Prompt: From the entries below, copy every line holding the word "bundler".

Information provided:
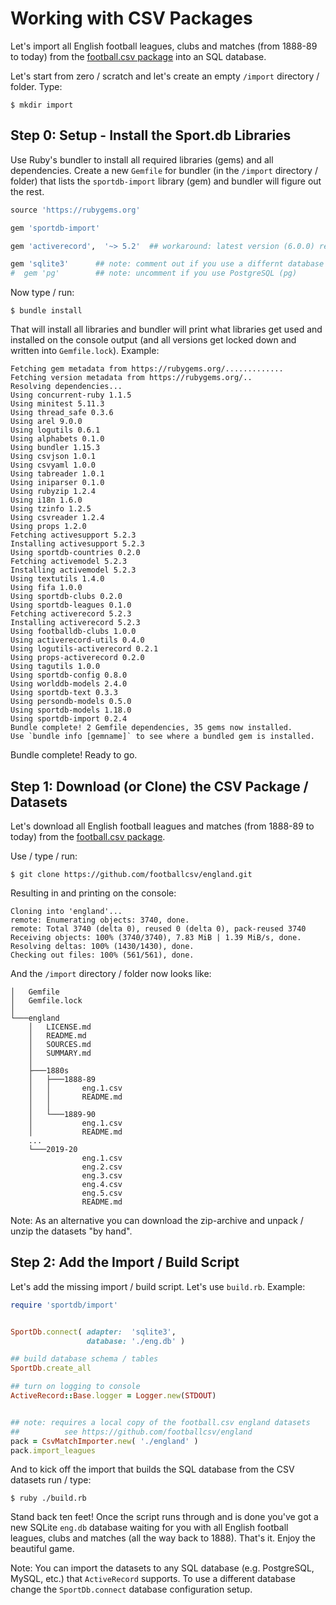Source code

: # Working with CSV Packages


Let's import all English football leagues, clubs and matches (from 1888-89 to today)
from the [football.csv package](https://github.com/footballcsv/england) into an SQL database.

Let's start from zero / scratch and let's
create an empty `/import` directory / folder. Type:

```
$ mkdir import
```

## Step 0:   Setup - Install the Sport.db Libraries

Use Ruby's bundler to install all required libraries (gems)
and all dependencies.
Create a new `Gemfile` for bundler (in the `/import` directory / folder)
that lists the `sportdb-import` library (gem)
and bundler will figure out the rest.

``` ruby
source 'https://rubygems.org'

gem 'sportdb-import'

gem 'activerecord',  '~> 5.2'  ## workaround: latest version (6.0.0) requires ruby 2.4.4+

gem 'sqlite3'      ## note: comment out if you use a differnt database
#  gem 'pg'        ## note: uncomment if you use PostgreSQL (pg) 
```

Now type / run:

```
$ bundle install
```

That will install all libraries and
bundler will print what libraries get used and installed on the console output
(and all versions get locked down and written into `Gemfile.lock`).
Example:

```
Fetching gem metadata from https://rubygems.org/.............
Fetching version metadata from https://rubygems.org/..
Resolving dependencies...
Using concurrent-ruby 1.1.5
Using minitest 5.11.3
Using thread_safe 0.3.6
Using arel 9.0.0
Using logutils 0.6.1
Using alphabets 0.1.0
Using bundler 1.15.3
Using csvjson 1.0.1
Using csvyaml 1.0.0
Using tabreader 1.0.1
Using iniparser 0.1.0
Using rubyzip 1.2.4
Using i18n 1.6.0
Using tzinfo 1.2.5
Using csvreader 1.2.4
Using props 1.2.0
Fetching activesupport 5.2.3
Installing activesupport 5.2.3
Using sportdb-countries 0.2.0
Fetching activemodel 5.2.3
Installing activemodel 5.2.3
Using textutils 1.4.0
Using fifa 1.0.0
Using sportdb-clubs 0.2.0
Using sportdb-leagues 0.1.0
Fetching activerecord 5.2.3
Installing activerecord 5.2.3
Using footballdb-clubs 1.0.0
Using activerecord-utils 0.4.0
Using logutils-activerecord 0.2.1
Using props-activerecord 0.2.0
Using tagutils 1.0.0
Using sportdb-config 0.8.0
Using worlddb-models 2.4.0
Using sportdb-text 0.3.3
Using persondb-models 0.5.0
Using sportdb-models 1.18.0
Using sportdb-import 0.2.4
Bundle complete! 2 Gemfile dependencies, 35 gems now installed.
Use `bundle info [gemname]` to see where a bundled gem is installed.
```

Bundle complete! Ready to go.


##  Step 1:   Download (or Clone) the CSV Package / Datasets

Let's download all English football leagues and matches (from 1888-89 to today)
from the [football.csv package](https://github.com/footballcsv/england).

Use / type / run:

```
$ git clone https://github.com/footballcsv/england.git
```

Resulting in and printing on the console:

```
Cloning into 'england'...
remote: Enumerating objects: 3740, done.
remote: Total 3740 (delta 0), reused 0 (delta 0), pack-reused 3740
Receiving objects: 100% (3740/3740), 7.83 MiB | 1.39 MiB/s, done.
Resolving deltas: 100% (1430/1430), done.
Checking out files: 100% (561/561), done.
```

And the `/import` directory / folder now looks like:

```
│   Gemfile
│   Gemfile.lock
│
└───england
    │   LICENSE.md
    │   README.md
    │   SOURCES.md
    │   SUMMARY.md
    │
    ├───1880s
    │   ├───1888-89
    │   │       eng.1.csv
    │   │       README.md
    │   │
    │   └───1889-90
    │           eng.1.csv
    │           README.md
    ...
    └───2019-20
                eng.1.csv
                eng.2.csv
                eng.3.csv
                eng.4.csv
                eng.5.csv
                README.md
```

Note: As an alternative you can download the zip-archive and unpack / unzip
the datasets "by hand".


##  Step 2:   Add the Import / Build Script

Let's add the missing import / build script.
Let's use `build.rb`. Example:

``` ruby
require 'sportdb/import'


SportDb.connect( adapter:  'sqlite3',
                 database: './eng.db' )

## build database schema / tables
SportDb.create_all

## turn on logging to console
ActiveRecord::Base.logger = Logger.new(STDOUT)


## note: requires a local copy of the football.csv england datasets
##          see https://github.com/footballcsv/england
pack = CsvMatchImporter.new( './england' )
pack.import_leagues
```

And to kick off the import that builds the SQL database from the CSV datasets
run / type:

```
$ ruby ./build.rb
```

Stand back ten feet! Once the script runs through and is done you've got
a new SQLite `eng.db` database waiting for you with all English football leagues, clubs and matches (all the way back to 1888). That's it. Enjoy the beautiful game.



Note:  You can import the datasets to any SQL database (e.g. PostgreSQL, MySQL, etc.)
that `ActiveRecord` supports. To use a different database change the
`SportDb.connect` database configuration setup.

Written reply:
Use Ruby's bundler to install all required libraries (gems)
Create a new `Gemfile` for bundler (in the `/import` directory / folder)
and bundler will figure out the rest.
bundler will print what libraries get used and installed on the console output
Using bundler 1.15.3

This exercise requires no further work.